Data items
[Start of section]
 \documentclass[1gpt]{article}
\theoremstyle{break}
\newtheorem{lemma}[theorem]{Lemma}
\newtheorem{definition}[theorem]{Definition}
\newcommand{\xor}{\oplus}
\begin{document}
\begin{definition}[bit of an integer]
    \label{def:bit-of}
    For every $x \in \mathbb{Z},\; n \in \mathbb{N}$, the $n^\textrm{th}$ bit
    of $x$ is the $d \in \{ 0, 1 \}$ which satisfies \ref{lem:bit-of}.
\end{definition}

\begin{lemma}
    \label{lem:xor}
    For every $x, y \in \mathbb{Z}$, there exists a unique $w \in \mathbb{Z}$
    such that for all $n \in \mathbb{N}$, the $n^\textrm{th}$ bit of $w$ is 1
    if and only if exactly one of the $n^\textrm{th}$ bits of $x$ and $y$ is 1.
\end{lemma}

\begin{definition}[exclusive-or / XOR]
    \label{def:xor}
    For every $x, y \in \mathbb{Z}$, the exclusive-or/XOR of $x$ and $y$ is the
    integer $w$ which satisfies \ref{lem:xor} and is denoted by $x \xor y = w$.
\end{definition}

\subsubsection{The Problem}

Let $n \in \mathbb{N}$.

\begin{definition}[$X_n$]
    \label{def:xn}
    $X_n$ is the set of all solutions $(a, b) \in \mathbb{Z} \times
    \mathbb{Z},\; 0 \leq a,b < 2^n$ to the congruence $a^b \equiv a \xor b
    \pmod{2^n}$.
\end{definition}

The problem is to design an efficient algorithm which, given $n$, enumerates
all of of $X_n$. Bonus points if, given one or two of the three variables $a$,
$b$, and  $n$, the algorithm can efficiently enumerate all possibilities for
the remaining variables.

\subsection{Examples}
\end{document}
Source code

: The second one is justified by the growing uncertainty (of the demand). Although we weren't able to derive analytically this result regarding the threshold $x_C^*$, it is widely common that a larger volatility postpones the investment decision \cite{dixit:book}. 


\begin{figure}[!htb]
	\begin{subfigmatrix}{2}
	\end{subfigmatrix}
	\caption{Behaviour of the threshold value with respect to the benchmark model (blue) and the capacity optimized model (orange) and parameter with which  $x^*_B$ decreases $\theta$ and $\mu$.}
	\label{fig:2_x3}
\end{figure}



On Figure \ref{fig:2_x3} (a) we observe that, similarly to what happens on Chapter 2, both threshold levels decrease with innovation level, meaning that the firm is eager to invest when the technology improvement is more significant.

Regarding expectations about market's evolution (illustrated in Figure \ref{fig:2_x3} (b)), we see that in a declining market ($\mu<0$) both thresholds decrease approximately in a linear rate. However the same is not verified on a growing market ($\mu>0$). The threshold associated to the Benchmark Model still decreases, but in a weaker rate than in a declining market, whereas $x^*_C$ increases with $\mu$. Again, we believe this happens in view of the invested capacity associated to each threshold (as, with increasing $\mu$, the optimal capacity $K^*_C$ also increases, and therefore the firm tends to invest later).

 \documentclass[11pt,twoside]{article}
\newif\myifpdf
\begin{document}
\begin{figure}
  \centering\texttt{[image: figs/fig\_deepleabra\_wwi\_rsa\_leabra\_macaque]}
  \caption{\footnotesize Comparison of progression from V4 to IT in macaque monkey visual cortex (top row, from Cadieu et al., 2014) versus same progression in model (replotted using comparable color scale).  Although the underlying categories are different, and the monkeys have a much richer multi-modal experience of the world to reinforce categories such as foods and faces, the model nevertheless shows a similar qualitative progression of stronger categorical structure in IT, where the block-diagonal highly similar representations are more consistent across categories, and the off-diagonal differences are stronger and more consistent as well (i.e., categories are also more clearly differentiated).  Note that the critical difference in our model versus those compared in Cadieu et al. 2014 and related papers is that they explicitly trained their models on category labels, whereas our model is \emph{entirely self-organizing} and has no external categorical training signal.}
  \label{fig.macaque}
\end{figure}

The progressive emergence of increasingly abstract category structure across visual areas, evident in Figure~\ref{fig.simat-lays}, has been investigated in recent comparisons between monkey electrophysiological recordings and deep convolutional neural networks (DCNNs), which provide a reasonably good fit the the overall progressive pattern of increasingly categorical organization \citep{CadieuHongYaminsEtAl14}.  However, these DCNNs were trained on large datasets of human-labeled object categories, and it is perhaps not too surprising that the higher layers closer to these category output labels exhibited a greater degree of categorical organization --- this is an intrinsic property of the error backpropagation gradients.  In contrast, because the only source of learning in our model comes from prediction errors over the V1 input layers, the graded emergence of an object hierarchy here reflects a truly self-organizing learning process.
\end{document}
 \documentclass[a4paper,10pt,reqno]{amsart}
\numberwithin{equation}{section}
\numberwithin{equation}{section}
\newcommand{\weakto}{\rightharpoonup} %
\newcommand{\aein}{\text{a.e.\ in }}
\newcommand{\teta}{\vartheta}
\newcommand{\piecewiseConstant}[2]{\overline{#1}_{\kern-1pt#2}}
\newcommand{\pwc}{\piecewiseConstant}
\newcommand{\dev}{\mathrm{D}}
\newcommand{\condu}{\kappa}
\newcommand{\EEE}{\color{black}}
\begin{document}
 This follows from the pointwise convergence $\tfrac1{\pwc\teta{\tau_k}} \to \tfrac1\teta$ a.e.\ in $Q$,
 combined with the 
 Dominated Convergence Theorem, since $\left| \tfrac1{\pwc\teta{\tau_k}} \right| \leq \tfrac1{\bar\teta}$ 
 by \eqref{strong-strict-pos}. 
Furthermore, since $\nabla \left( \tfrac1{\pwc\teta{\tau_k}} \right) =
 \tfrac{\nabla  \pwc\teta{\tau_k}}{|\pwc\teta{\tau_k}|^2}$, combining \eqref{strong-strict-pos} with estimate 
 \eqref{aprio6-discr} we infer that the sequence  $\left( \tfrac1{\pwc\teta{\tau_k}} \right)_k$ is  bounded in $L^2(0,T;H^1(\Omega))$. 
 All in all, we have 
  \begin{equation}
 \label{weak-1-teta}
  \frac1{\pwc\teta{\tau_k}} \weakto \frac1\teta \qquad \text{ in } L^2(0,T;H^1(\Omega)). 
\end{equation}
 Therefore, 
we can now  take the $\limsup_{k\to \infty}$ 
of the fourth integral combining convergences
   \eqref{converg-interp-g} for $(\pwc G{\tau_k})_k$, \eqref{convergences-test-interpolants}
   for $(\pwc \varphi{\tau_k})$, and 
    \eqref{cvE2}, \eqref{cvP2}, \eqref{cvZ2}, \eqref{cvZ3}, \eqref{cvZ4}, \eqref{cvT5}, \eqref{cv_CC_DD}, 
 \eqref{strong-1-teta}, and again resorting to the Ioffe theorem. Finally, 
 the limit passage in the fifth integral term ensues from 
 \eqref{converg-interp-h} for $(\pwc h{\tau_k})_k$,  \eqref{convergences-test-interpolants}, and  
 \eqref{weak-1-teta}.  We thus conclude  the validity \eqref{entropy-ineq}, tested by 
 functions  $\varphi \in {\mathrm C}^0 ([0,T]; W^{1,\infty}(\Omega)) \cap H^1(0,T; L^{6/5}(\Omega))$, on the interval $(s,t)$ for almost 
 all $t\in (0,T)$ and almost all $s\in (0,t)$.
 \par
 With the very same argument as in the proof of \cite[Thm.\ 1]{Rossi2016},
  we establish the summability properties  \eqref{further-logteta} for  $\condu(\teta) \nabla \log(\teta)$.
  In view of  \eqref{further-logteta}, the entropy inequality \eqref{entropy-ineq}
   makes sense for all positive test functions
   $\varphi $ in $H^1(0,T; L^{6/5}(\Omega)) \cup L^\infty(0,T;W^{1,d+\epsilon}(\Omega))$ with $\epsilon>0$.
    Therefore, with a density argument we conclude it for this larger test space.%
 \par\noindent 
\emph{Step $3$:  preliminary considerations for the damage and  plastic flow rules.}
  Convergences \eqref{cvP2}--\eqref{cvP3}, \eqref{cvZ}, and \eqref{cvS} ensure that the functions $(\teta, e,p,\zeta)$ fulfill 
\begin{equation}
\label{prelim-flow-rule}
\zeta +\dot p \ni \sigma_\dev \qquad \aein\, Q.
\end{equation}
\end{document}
[End of section]
**PROBLEM**
From the line containing "Therefore, with a" to the final line of the entries, print every line exactly and nothing else.

**TASK ANSWER**
    Therefore, with a density argument we conclude it for this larger test space.%
 \par\noindent 
\emph{Step $3$:  preliminary considerations for the damage and  plastic flow rules.}
  Convergences \eqref{cvP2}--\eqref{cvP3}, \eqref{cvZ}, and \eqref{cvS} ensure that the functions $(\teta, e,p,\zeta)$ fulfill 
\begin{equation}
\label{prelim-flow-rule}
\zeta +\dot p \ni \sigma_\dev \qquad \aein\, Q.
\end{equation}
\end{document}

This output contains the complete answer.